Over my lifetime we have lost not the story but the cohering principle of the story. We don't doubt that ultimately we will blow it and there will be a need to start over again if possible, but we have written God as creator and judge out of the story. Our hope is in humanity, a better bunch of people, who will "get it" and survive the end and build a new society which is based on the right principles. Why do we hope in humanity when we have ample evidence that from the beginning of recorded history, whether biblical or otherwise, that we can't sustain peace among each other?

Sunday, May 25, 2008

The end of theology

Rather than looking at the purpose of creation from a human perspective, since it is Sunday, it is a good thing to think of it from God's perspective. One of the things I have been telling my congregation lately is that if your theology (words about God) doesn't lead to doxology (praise of God) then you ain't doing theology right. Creation reveals so much about the Lord that it should bring forth incredible praise from us. It tells us what kind of God we serve that He has given us this beautiful earth, imagine its glory if we hadn't screwed it all up in the beginning and continue to do so today.

One of my favorite songs as a wee lad in church was This is My Father's World:

This is my Father’s world, and to my listening ears
All nature sings, and round me rings the music of the spheres.
This is my Father’s world: I rest me in the thought
Of rocks and trees, of skies and seas;
His hand the wonders wrought.

This is my Father’s world, the birds their carols raise,
The morning light, the lily white, declare their Maker’s praise.
This is my Father’s world: He shines in all that’s fair;
In the rustling grass I hear Him pass;
He speaks to me everywhere.

Thinking on creation should lead us to praise for the creator. When I lived near many golf courses I would occasionally meet people who said they didn't go to church but they worshipped on the golf course. As I drove past several courses on my way to worship on Sundays I would sometimes pray for God's Spirit to fall on those courses since so many people said they were going there to worship. He never seems to have answered that particular prayer in the affirmative as I never met anyone who said they met Him there and realized that they had to come to church to worship Him fully.

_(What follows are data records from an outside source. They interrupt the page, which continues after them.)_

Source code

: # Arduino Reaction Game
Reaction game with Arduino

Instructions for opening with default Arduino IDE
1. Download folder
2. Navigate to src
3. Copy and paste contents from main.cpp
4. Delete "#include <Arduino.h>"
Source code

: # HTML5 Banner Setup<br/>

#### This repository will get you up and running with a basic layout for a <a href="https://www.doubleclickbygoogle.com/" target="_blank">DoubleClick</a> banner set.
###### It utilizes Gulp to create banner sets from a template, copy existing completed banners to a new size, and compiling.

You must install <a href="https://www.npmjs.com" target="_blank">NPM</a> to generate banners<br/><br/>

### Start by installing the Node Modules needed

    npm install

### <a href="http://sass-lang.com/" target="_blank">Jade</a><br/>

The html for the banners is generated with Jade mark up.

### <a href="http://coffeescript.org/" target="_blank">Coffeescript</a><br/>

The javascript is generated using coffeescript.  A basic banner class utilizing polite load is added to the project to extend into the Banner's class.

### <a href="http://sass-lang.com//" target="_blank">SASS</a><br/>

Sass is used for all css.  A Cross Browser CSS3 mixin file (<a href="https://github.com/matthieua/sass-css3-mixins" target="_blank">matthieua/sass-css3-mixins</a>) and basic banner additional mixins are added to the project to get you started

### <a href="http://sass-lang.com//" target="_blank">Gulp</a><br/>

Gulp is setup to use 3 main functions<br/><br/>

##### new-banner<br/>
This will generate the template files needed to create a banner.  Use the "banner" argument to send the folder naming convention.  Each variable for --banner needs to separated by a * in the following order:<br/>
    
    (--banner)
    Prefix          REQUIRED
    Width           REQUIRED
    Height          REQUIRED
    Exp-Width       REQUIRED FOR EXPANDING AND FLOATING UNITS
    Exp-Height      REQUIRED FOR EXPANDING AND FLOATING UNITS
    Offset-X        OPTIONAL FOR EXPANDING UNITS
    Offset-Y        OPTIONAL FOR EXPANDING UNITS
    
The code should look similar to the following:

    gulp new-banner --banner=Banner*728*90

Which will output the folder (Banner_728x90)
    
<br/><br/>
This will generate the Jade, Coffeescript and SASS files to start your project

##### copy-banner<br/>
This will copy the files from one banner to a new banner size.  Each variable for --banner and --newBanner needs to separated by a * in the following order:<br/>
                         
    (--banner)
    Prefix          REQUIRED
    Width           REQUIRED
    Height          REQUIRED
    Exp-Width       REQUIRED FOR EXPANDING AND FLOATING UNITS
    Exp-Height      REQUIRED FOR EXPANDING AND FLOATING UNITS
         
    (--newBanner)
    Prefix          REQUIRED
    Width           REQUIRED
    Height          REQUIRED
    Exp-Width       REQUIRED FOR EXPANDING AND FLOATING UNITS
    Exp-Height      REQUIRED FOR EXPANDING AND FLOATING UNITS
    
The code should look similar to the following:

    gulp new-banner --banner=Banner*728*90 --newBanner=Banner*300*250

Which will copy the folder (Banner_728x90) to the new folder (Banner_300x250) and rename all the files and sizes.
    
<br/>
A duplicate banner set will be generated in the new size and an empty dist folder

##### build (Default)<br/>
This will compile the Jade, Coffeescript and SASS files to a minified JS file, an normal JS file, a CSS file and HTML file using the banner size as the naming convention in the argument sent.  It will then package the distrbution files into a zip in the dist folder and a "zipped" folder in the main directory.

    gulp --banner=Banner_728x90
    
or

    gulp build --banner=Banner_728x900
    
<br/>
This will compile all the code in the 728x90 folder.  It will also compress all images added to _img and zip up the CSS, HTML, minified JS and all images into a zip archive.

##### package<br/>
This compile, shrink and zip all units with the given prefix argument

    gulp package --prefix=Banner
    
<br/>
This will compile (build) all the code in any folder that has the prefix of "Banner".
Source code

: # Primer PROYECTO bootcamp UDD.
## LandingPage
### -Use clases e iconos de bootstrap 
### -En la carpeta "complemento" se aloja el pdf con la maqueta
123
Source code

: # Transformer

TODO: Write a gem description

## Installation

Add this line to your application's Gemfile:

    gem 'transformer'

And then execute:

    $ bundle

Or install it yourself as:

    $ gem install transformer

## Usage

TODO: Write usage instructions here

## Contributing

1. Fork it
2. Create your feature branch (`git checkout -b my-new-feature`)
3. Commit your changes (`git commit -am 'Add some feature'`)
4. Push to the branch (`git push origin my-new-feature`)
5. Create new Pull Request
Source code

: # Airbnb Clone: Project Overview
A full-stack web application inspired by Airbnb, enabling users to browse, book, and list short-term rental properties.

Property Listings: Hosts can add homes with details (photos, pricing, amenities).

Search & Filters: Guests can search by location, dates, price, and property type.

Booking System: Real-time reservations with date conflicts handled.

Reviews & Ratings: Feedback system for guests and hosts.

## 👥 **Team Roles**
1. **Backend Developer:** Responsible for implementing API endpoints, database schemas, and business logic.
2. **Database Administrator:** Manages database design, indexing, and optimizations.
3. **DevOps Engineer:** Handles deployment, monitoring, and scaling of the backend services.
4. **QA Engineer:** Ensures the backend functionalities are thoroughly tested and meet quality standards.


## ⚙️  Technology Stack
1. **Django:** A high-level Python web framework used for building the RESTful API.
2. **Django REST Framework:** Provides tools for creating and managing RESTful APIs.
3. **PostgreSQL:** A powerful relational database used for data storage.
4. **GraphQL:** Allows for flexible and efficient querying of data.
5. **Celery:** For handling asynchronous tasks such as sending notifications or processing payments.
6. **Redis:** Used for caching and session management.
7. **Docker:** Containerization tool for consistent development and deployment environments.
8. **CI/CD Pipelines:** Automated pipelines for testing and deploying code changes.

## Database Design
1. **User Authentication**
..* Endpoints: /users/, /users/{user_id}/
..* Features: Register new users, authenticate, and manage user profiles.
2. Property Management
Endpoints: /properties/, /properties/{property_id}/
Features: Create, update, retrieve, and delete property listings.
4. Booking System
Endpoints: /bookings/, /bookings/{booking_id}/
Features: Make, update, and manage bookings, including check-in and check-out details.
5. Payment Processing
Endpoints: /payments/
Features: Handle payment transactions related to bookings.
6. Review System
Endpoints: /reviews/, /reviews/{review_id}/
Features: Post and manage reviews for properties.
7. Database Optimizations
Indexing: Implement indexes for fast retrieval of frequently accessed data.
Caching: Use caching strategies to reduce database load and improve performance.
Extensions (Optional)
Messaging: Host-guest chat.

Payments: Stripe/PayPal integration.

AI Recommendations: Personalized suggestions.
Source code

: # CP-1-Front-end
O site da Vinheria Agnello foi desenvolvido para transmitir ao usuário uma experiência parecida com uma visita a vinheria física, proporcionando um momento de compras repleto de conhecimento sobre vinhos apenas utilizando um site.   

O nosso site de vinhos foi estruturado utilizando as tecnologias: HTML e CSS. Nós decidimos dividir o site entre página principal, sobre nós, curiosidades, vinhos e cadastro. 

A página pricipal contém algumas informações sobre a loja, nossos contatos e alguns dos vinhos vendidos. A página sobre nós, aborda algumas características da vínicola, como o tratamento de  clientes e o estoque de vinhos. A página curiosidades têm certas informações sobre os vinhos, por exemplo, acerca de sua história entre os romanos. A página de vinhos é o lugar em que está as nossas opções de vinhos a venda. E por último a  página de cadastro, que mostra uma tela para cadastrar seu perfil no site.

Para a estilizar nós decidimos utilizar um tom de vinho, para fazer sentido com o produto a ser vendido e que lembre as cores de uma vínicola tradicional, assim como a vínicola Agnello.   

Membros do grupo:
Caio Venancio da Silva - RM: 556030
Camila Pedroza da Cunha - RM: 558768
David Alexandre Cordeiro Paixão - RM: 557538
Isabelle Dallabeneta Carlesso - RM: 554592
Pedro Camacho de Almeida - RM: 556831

This is the day for worship, O Worship the King.



Friday, May 23, 2008

Meaning

Is meaning created by me or is it inherent in my existence? That question is at the heart of the Christian faith, the faith that includes the first book of the Bible. If the world exists because of the sudden expansion of a singularity without reference to a force behind the expansion and that from that this planet had a climate such that life could exist and within that life began from the stuff that was here, then meaning is something that is up to me to create for my life.

If, however, the world was created, by whatever means, by a God, as a place where life like ours could thrive, and that we are the pinnacle of that creation, in His own image, then meaning is up to that creator God. There is someone who knows how it all is supposed to work and for what purpose it was all created. The ultimate revelation of that purpose and meaning is in the cross of Jesus Christ.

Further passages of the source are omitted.